Plain-text document sources:

- - - - - - -

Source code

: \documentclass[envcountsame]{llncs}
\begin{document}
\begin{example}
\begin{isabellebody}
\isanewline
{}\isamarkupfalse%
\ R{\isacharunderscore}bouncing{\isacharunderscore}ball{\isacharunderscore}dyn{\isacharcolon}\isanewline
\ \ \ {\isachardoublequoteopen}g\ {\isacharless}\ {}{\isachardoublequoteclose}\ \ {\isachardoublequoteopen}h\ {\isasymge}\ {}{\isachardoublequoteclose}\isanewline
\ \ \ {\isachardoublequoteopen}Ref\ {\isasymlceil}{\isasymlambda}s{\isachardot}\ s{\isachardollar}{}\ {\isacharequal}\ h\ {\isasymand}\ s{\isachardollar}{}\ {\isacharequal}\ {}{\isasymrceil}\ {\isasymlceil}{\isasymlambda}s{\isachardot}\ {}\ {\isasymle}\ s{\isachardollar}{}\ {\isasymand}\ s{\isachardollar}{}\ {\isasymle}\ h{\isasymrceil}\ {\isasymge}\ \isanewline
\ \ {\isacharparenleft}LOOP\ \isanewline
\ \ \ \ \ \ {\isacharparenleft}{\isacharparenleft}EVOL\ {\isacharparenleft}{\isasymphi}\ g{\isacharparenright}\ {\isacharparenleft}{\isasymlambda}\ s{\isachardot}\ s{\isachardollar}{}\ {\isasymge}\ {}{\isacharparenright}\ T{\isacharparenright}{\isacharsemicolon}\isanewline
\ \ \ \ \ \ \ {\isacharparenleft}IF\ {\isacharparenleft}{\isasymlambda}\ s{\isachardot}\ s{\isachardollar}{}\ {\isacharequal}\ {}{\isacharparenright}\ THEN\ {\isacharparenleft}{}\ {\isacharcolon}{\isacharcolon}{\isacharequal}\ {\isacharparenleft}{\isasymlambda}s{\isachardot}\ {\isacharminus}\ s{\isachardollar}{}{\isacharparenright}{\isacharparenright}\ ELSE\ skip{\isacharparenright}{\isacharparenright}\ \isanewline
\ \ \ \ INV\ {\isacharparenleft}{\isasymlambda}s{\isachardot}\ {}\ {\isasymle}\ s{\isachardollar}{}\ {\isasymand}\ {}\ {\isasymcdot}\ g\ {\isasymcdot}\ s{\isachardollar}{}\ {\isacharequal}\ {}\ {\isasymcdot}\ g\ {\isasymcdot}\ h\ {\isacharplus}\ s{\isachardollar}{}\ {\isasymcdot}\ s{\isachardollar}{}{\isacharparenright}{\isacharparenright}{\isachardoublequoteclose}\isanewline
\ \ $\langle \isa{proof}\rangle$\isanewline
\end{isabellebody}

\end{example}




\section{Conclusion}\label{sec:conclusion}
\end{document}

- - - - - - -

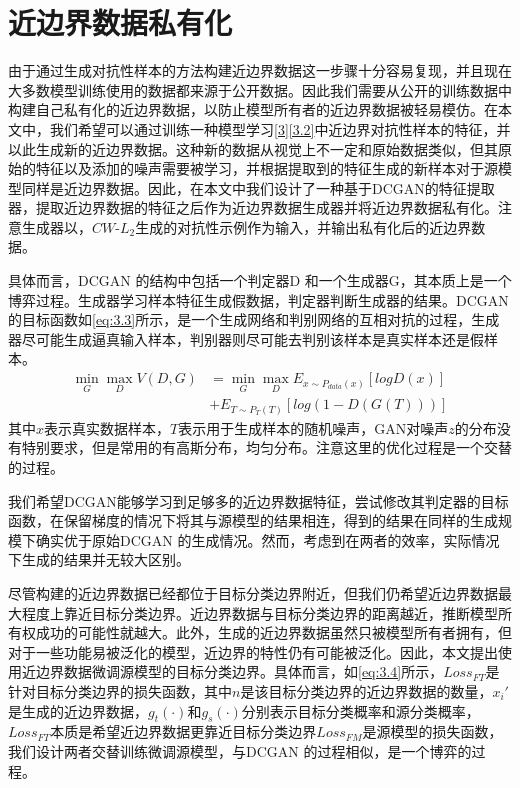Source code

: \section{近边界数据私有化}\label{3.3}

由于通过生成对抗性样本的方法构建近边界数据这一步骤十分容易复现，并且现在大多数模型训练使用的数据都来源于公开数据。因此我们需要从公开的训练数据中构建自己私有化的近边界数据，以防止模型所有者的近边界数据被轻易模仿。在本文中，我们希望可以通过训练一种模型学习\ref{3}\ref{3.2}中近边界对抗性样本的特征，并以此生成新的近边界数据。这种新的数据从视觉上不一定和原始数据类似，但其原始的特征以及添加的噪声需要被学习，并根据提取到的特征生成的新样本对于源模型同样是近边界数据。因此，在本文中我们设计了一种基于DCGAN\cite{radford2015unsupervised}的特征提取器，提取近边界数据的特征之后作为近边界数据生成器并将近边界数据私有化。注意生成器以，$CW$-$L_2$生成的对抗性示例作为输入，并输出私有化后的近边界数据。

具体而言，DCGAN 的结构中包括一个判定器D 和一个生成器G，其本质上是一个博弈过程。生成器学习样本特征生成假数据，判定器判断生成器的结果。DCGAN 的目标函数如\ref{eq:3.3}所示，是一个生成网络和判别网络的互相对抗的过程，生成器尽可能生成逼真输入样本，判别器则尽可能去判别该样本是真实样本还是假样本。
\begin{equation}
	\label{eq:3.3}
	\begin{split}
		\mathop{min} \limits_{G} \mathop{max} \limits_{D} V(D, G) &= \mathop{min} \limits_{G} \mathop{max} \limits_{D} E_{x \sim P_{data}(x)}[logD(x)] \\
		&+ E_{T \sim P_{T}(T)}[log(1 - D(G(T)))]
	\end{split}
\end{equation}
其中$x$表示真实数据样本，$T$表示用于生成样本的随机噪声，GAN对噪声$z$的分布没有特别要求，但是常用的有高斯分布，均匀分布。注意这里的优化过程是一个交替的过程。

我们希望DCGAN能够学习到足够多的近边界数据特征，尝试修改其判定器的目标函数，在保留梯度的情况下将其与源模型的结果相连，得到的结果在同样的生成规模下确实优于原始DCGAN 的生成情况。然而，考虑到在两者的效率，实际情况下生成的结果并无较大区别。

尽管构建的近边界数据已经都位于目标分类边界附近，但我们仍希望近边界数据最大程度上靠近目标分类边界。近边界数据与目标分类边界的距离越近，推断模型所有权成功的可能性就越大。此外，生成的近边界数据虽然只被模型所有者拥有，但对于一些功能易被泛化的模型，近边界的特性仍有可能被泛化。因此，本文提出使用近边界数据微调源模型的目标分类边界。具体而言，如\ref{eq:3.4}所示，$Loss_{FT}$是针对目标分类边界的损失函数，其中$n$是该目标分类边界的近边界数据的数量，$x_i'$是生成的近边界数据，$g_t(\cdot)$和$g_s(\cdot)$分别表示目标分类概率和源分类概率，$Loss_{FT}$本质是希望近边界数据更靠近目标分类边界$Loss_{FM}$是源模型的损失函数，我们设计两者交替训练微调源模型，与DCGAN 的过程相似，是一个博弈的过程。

- - - - - - -

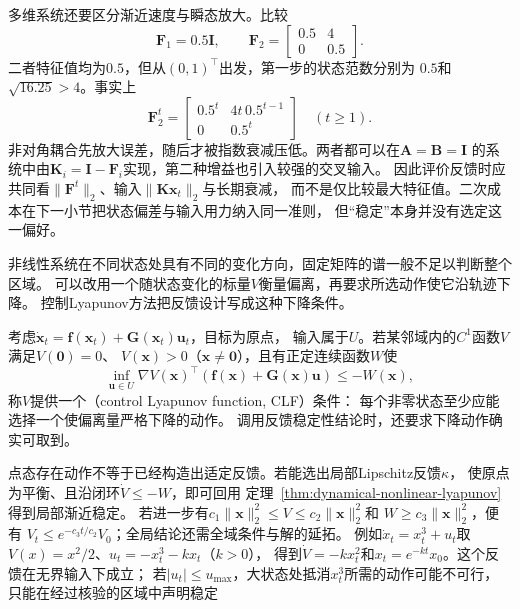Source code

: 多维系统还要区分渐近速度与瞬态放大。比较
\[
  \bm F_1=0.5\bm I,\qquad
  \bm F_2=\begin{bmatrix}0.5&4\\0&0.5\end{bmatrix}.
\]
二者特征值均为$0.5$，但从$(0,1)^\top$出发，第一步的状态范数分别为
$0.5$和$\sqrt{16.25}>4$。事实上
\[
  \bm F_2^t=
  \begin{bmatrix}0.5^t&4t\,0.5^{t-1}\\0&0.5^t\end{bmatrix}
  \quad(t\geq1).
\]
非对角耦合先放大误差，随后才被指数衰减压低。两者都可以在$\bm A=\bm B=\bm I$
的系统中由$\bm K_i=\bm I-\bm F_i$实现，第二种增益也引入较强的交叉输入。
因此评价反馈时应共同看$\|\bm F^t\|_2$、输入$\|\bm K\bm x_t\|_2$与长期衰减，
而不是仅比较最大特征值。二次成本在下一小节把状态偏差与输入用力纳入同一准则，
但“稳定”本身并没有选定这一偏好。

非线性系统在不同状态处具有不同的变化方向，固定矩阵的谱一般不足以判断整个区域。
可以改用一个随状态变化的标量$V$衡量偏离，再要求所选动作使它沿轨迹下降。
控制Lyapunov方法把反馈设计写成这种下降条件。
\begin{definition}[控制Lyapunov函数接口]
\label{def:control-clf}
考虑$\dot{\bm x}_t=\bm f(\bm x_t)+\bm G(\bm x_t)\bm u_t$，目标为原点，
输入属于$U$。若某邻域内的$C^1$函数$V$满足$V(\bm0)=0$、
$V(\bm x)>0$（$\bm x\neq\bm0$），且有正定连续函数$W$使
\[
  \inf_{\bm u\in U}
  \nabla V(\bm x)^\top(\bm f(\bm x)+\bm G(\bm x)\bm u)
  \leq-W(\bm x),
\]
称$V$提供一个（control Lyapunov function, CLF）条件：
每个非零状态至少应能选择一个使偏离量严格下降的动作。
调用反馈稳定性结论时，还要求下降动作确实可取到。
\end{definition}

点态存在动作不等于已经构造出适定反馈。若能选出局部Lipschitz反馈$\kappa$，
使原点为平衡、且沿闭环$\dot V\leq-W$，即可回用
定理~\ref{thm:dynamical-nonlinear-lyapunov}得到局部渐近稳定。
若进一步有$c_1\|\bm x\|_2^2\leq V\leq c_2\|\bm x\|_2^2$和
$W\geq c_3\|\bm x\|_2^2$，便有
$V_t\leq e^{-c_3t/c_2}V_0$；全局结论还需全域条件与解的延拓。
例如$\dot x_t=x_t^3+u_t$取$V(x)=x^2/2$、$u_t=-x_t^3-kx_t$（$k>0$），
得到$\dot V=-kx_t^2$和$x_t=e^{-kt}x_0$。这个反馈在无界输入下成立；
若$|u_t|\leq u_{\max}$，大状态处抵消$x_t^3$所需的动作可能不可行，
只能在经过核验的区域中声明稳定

- - - - - - -

In the records above, find each line holding "bmatrix" and copy it.

→ ANSWER SECTION:
  \bm F_2=\begin{bmatrix}0.5&4\\0&0.5\end{bmatrix}.
  \begin{bmatrix}0.5^t&4t\,0.5^{t-1}\\0&0.5^t\end{bmatrix}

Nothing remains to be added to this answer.